Several have been leveled against Kaiser since his Forbes debut, from Oklahomans across the state:
in 1993, Grady County landowners “alleged that Kaiser-Francis Oil”—the family firm Kaiser took over in the 1960s—“paid them less than they’re owed for the gas the company drains from their property,” but were denied class certification;
in 2004, mineral rights owners—mainly in the Panhandle—won $74 million in damages, after a jury determined Kaiser-Francis had “underpaid royalties and charged illegal fees”;
in 2010, Washita County landowners charged Kaiser-Francis with “failing to pay [them] their percentage,” and the firm settled for $35 million;
in 2019, a Blaine County plaintiff accused Kaiser-Francis of “knowing and willful underpayment” of gas royalties, receiving a $10 million settlement from the company.
Natural gas, as Kaiser himself allegedly once remarked, “is the only commodity you can legally steal.”
“Without whitewashing”
Leander Perez seemed to share this view, even if he never voiced his philosophy. The segregationist political boss who ran Plaquemines Parish for 50 years, Perez—who died in 1969—built “an oil fortune worth more than $80 million,” acquired through secrecy and fraud.
But resistance punctuated his reign, and Reverend Tyronne Edwards documents it in The Forgotten People. It’s likely the only monograph on the Parish’s civil rights struggles, and its author divides his time between the Parish Council, and the museum where I visited him last spring.
Down a narrow gravel drive in Phoenix, across the Mississippi from Plaquemines LNG, is the house where Edwards’ mother lived. After her death, he transformed the space, curating the Forgotten People Museum—dedicated both to her memory, and to Plaquemines Parish’s Black history.
The region’s enslaved peoples, and their African origins; the era, under Perez, when organizers taught late-night voter education courses in secret at local churches; the efforts of Black fishermen to preserve their way of life as commercial interests encroached—these were just some of the topics Edwards covered, as he led me through his museum in early May.

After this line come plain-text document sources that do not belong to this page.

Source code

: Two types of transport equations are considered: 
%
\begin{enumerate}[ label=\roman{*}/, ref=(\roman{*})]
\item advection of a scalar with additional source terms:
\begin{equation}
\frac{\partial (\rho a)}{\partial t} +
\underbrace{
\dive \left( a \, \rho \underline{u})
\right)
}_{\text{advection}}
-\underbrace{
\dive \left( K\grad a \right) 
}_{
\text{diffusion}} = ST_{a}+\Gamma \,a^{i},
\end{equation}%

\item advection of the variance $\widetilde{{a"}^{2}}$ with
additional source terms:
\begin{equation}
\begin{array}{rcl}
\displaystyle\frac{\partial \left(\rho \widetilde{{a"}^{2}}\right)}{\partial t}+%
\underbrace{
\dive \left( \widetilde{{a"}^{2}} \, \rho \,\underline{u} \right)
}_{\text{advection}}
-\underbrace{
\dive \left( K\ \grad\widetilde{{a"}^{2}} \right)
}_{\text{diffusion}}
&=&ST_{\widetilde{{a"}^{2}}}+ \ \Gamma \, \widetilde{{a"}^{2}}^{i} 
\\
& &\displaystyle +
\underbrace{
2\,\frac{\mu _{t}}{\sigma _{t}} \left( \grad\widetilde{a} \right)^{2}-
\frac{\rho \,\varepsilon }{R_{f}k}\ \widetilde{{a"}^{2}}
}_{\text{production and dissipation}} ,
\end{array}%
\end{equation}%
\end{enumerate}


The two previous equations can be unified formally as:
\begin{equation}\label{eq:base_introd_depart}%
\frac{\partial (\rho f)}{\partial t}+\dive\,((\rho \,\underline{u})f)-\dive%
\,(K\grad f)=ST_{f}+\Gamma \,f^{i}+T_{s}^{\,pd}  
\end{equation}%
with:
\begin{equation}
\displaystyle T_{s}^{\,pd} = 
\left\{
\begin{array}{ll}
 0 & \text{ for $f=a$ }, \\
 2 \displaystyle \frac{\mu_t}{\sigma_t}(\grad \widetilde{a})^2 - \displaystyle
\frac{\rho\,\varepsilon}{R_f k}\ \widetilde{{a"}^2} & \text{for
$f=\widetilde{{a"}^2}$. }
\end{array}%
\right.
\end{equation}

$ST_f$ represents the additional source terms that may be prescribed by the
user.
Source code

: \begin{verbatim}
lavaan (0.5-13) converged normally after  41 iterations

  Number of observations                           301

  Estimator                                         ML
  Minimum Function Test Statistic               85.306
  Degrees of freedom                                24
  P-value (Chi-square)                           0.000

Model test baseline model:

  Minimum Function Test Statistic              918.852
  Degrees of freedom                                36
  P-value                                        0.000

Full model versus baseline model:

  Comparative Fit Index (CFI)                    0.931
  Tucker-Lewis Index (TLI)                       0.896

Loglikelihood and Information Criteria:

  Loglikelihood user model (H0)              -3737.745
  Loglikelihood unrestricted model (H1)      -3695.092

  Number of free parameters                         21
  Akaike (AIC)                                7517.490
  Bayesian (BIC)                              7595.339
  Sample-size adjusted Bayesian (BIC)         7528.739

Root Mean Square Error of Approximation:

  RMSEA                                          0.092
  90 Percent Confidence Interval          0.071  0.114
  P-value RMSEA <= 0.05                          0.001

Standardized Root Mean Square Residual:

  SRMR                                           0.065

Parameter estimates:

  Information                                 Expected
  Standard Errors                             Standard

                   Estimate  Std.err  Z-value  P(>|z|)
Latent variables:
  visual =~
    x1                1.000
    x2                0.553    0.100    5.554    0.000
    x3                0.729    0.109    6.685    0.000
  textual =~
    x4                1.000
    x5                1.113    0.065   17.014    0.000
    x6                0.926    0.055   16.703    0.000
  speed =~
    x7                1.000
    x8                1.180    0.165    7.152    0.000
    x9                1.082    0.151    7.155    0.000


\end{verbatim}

“I did this without no grant—not one fundraiser. Everything here came out of my pocket,” Edwards emphasized as he took me from room to room.
He’s against charity on principle. “When you get from funders, they want you to change your narrative,” he began, outlining a mode of work directly against Kaiser’s philanthropy. “And I didn’t want to. I want to talk about white supremacy. I want to talk about voter suppression. Without whitewashing.”